GREFFIER : Madame Séléna BOUKHELIFA
DÉBATS : à l’audience du 17 Février 2026 tenue publiquement,
JUGEMENT : par mise à disposition au greffe
contradictoire
susceptible d’appel
EXPOSE DU LITIGE
Par ordonnance de référé du 14 janvier 2025 confirmé par l’arrêt rendu le 16 octobre 2025 par la cour d’appel de [Localité 1], le conseil de prud’hommes de [Localité 1] a condamné la société HOLDING D’AMENAGEMENT [J] à remettre à M. [T] [Q] ses documents de fin de contrat de travail.

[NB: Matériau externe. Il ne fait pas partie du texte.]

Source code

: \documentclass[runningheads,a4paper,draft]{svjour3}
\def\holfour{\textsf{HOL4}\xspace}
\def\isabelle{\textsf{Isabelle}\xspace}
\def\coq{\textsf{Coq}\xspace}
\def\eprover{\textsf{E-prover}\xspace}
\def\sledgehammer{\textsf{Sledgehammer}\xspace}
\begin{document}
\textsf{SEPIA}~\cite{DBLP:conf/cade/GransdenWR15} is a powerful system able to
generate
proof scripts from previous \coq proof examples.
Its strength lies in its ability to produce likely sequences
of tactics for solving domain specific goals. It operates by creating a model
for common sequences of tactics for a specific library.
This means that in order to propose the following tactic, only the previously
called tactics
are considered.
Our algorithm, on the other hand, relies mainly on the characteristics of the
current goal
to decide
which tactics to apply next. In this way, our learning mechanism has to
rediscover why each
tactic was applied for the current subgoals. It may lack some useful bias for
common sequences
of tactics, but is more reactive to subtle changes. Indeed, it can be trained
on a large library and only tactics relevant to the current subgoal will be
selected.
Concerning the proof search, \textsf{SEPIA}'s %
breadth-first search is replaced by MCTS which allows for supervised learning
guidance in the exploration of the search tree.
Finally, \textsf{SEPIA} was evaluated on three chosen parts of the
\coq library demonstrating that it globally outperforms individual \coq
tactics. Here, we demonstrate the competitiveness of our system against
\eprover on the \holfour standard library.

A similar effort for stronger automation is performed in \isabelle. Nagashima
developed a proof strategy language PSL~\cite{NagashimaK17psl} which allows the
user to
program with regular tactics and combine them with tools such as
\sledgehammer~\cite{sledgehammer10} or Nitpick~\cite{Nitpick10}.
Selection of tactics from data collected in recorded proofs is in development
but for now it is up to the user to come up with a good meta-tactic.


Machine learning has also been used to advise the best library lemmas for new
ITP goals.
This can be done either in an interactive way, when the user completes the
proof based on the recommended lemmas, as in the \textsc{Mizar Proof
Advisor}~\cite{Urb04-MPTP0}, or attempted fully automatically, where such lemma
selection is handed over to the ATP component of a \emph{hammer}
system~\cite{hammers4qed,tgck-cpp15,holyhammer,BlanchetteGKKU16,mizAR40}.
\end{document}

Par acte de commissaire de justice du 12 novembre 2025, M. [T] [Q] a fait assigner la société HOLDING D’AMENAGEMENT [J] aux fins de fixation d’astreintes.
Appelée à l’audience du 27 janvier, l’affaire été renvoyée avec fixation d’un calendrier de procédure à celle du 17 février 2026 à laquelle les parties ont comparu, représentées par leurs conseils.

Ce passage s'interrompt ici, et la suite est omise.